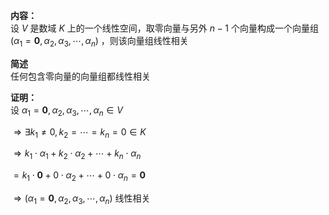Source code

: **内容：**    
设 $V$ 是数域 $K$ 上的一个线性空间，取零向量与另外 $n-1$ 个向量构成一个向量组 $(\alpha_1=\mathbf0,\alpha_2,\alpha_3,\cdots,\alpha_n)$ ，则该向量组线性相关    
    
**简述**    
任何包含零向量的向量组都线性相关    
    
**证明：**    
设 $\alpha_1=\mathbf0,\alpha_2,\alpha_3,\cdots,\alpha_n\in V$     
    
 $\Rightarrow\exists k_1\neq0,k_2=\cdots=k_n=0\in K$     
    
 $\Rightarrow k_1\cdot\alpha_1+k_2\cdot\alpha_2    
+\cdots+k_n\cdot\alpha_n$     
    
 $=k_1\cdot\mathbf0+0\cdot\alpha_2    
+\cdots+0\cdot\alpha_n=\mathbf0$     
    
 $\Rightarrow(\alpha_1=\mathbf0,\alpha_2,\alpha_3,\cdots,\alpha_n)$ 线性相关    

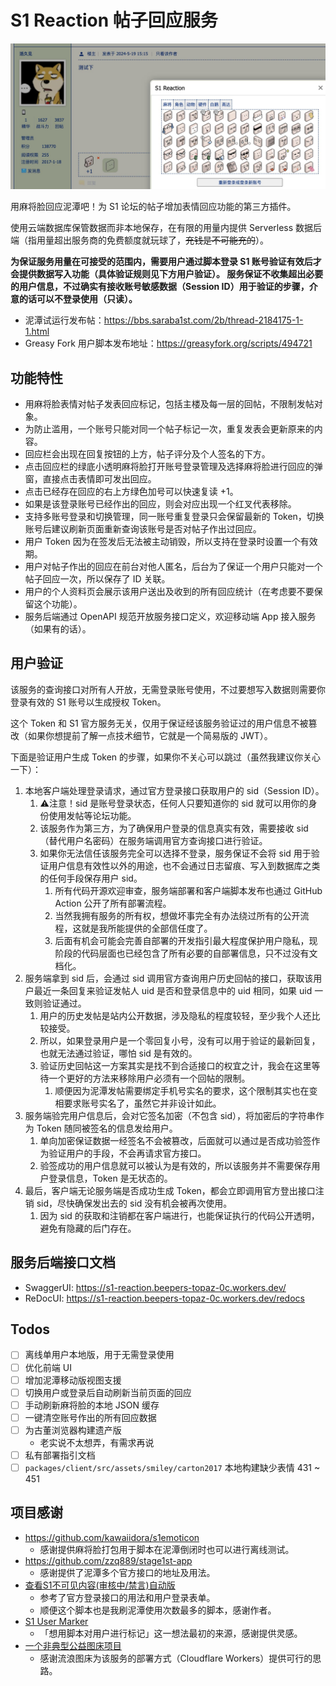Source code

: # S1 Reaction 帖子回应服务

![](test-screenshot.jpg)

用麻将脸回应泥潭吧！为 S1 论坛的帖子增加表情回应功能的第三方插件。

使用云端数据库保管数据而非本地保存，在有限的用量内提供 Serverless 数据后端（指用量超出服务商的免费额度就玩球了，~~充钱是不可能充的~~）。

**为保证服务用量在可接受的范围内，需要用户通过脚本登录 S1 账号验证有效后才会提供数据写入功能（具体验证规则见下方用户验证）。
服务保证不收集超出必要的用户信息，不过确实有接收账号敏感数据（Session ID）用于验证的步骤，介意的话可以不登录使用（只读）。**

- 泥潭试运行发布帖：https://bbs.saraba1st.com/2b/thread-2184175-1-1.html
- Greasy Fork 用户脚本发布地址：https://greasyfork.org/scripts/494721

## 功能特性

- 用麻将脸表情对帖子发表回应标记，包括主楼及每一层的回帖，不限制发帖对象。
- 为防止滥用，一个账号只能对同一个帖子标记一次，重复发表会更新原来的内容。
- 回应栏会出现在回复按钮的上方，帖子评分及个人签名的下方。
- 点击回应栏的绿底小透明麻将脸打开账号登录管理及选择麻将脸进行回应的弹窗，直接点击表情即可发出回应。
- 点击已经存在回应的右上方绿色加号可以快速复读 +1。
- 如果是该登录账号已经作出的回应，则会对应出现一个红叉代表移除。
- 支持多账号登录和切换管理，同一账号重复登录只会保留最新的 Token，切换账号后建议刷新页面重新查询该账号是否对帖子作出过回应。
- 用户 Token 因为在签发后无法被主动销毁，所以支持在登录时设置一个有效期。
- 用户对帖子作出的回应在前台对他人匿名，后台为了保证一个用户只能对一个帖子回应一次，所以保存了 ID 关联。
- 用户的个人资料页会展示该用户送出及收到的所有回应统计（在考虑要不要保留这个功能）。
- 服务后端通过 OpenAPI 规范开放服务接口定义，欢迎移动端 App 接入服务（如果有的话）。

## 用户验证

该服务的查询接口对所有人开放，无需登录账号使用，不过要想写入数据则需要你登录有效的 S1 账号以生成授权 Token。

这个 Token 和 S1 官方服务无关，仅用于保证经该服务验证过的用户信息不被篡改（如果你想提前了解一点技术细节，它就是一个简易版的 JWT）。

下面是验证用户生成 Token 的步骤，如果你不关心可以跳过（虽然我建议你关心一下）：

1. 本地客户端处理登录请求，通过官方登录接口获取用户的 sid（Session ID）。
    1. ⚠️注意！sid 是账号登录状态，任何人只要知道你的 sid 就可以用你的身份使用发帖等论坛功能。
    2. 该服务作为第三方，为了确保用户登录的信息真实有效，需要接收 sid（替代用户名密码）在服务端调用官方查询接口进行验证。
    3. 如果你无法信任该服务完全可以选择不登录，服务保证不会将 sid 用于验证用户信息有效性以外的用途，也不会通过日志留痕、写入到数据库之类的任何手段保存用户 sid。
        1. 所有代码开源欢迎审查，服务端部署和客户端脚本发布也通过 GitHub Action 公开了所有部署流程。
        2. 当然我拥有服务的所有权，想做坏事完全有办法绕过所有的公开流程，这就是我所能提供的全部信任度了。
        3. 后面有机会可能会完善自部署的开发指引最大程度保护用户隐私，现阶段的代码层面也已经包含了所有必要的自部署信息，只不过没有文档化。
2. 服务端拿到 sid 后，会通过 sid 调用官方查询用户历史回帖的接口，获取该用户最近一条回复来验证发帖人 uid 是否和登录信息中的 uid 相同，如果 uid 一致则验证通过。
    1. 用户的历史发帖是站内公开数据，涉及隐私的程度较轻，至少我个人还比较接受。
    2. 所以，如果登录用户是一个零回复小号，没有可以用于验证的最新回复，也就无法通过验证，哪怕 sid 是有效的。
    3. 验证历史回帖这一方案其实是找不到合适接口的权宜之计，我会在这里等待一个更好的方法来移除用户必须有一个回帖的限制。
        1. 顺便因为泥潭发帖需要绑定手机号实名的要求，这个限制其实也在变相要求账号实名了，虽然它并非设计如此。
3. 服务端验完用户信息后，会对它签名加密（不包含 sid），将加密后的字符串作为 Token 随同被签名的信息发给用户。
    1. 单向加密保证数据一经签名不会被篡改，后面就可以通过是否成功验签作为验证用户的手段，不会再请求官方接口。
    2. 验签成功的用户信息就可以被认为是有效的，所以该服务并不需要保存用户登录信息，Token 是无状态的。
4. 最后，客户端无论服务端是否成功生成 Token，都会立即调用官方登出接口注销 sid，尽快确保发出去的 sid 没有机会被再次使用。
    1. 因为 sid 的获取和注销都在客户端进行，也能保证执行的代码公开透明，避免有隐藏的后门存在。

## 服务后端接口文档

- SwaggerUI: https://s1-reaction.beepers-topaz-0c.workers.dev/
- ReDocUI: https://s1-reaction.beepers-topaz-0c.workers.dev/redocs

## Todos

- [ ] 离线单用户本地版，用于无需登录使用
- [ ] 优化前端 UI
- [ ] 增加泥潭移动版视图支援
- [ ] 切换用户或登录后自动刷新当前页面的回应
- [ ] 手动刷新麻将脸的本地 JSON 缓存
- [ ] 一键清空账号作出的所有回应数据
- [ ] 为古董浏览器构建遗产版
    - 老实说不太想弄，有需求再说
- [ ] 私有部署指引文档
- [ ] `packages/client/src/assets/smiley/carton2017` 本地构建缺少表情 431 ~ 451

## 项目感谢

- https://github.com/kawaiidora/s1emoticon
    - 感谢提供麻将脸打包用于脚本在泥潭倒闭时也可以进行离线测试。
- https://github.com/zzq889/stage1st-app
    - 感谢提供了泥潭多个官方接口的地址及用法。
- [查看S1不可见内容(审核中/禁言)自动版](https://greasyfork.org/scripts/419494)
    - 参考了官方登录接口的用法和用户登录表单。
    - 顺便这个脚本也是我刷泥潭使用次数最多的脚本，感谢作者。
- [S1 User Marker](https://greasyfork.org/scripts/439193)
    - 「想用脚本对用户进行标记」这一想法最初的来源，感谢提供灵感。
- [一个非典型公益图床项目](https://bbs.saraba1st.com/2b/thread-1902560-1-1.html)
    - 感谢流浪图床为该服务的部署方式（Cloudflare Workers）提供可行的思路。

###

▸ PROBLEM STATEMENT
Report all lines of the material that contain the word "scripts".

▸ EXPECTED OUTPUT
- Greasy Fork 用户脚本发布地址：https://greasyfork.org/scripts/494721
- [查看S1不可见内容(审核中/禁言)自动版](https://greasyfork.org/scripts/419494)
- [S1 User Marker](https://greasyfork.org/scripts/439193)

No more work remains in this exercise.